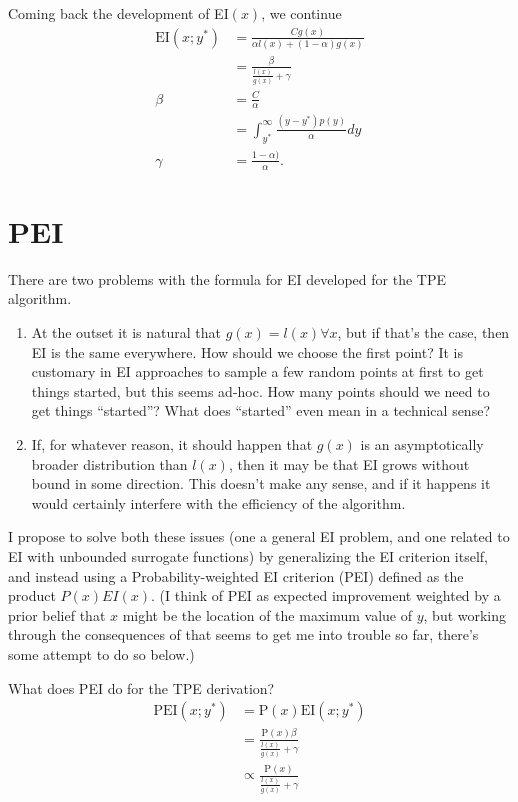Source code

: \documentclass{article}
\begin{document}
    Coming back the development of EI$(x)$, we continue
    \begin{align}
    \mathrm{EI}(x; y^{*})
        &= \frac{Cg(x)}{\alpha l(x) + (1 - \alpha) g(x)} \\
        &= \frac{\beta}{\frac{l(x)}{g(x)} + \gamma} \\
    \beta 
        &= \frac{C}{\alpha} \\
        &= \int_{y^{*}}^{\infty} \frac{(y - y^{*})p(y)}{\alpha} dy \\
    \gamma
        &= \frac{1 - \alpha)}{\alpha}.
    \end{align}



\section{PEI}

    There are two problems with the formula for EI developed for the TPE algorithm.
    \begin{enumerate}
        \item At the outset it is natural that $g(x) = l(x) \forall x$, but if that's the case, then EI is the same everywhere.
            How should we choose the first point? It is customary in EI approaches to sample a few random points at first to get things started,
            but this seems ad-hoc. How many points should we need to get things ``started''?  What does ``started'' even  mean in a technical sense?
        \item If, for whatever reason, it should happen that $g(x)$ is an asymptotically broader distribution than $l(x)$,
            then it may be that EI grows without bound in some direction. This doesn't make any sense, and if it happens it would certainly
            interfere with the efficiency of the algorithm.
    \end{enumerate}

    I propose to solve both these issues (one a general EI problem, and one related to EI with unbounded surrogate functions) by generalizing
    the EI criterion itself, and instead using a Probability-weighted EI criterion (PEI)
    defined as the product $P(x) EI(x)$.
    (I think of PEI as expected improvement weighted by a prior belief that $x$ might be the location of the maximum value of $y$, but
    working through the consequences of that seems to get me into trouble so far, there's some attempt to do so below.)

    What does PEI do for the TPE derivation?
    \begin{align}
    \mathrm{PEI}(x; y^{*})
        &= \mathrm{P}(x) \mathrm{EI}(x; y^*) \\
        &= \frac{\mathrm{P}(x)\beta}{\frac{l(x)}{g(x)} + \gamma} \\
        &\propto \frac{\mathrm{P}(x)}{\frac{l(x)}{g(x)} + \gamma}
    \end{align}
\end{document}
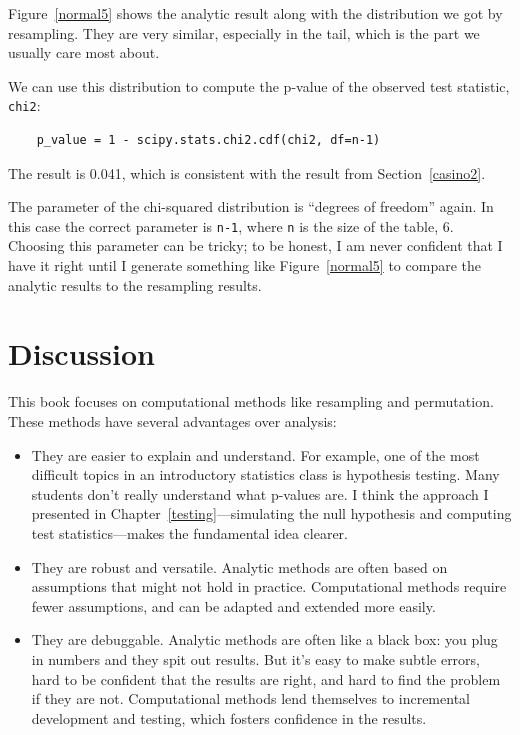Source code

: \documentclass[12pt]{book}
\begin{document}
Figure~\ref{normal5} shows the analytic result along with the
distribution we got by resampling.  They are very similar,
especially in the tail, which is the part we usually care most
about.

We can use this distribution to compute the p-value of the
observed test statistic, \verb"chi2":

\begin{verbatim}
    p_value = 1 - scipy.stats.chi2.cdf(chi2, df=n-1)
\end{verbatim}

The result is 0.041, which is consistent with the result
from Section~\ref{casino2}.

The parameter of the chi-squared distribution is ``degrees of
freedom'' again.  In this case the correct parameter is \verb"n-1",
where \verb"n" is the size of the table, 6.  Choosing this parameter
can be tricky; to be honest, I am never confident that I have it
right until I generate something like Figure~\ref{normal5} to compare
the analytic results to the resampling results.


\section{Discussion}

This book focuses on computational methods like resampling and
permutation.  These methods have several advantages over analysis:

\begin{itemize}

\item They are easier to explain and understand.  For example, one of
  the most difficult topics in an introductory statistics class is
  hypothesis testing.  Many students don't really understand what
  p-values are.  I think the approach I presented in
  Chapter~\ref{testing}---simulating the null hypothesis and
  computing test statistics---makes the fundamental idea clearer.

\item They are robust and versatile.  Analytic methods are often based
  on assumptions that might not hold in practice.  Computational
  methods require fewer assumptions, and can be adapted and extended
  more easily.

\item They are debuggable.  Analytic methods are often like a black
  box: you plug in numbers and they spit out results.  But it's easy
  to make subtle errors, hard to be confident that the results are
  right, and hard to find the problem if they are not.  Computational
  methods lend themselves to incremental development and testing,
  which fosters confidence in the results.

\end{itemize}
\end{document}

= = = = = = =

Exercise prompt => Look at the records above. Copy every line where the string "gamma" occurs.

Exercise response =>
        &= \frac{\beta}{\frac{l(x)}{g(x)} + \gamma} \\
    \gamma
        &= \frac{\mathrm{P}(x)\beta}{\frac{l(x)}{g(x)} + \gamma} \\
        &\propto \frac{\mathrm{P}(x)}{\frac{l(x)}{g(x)} + \gamma}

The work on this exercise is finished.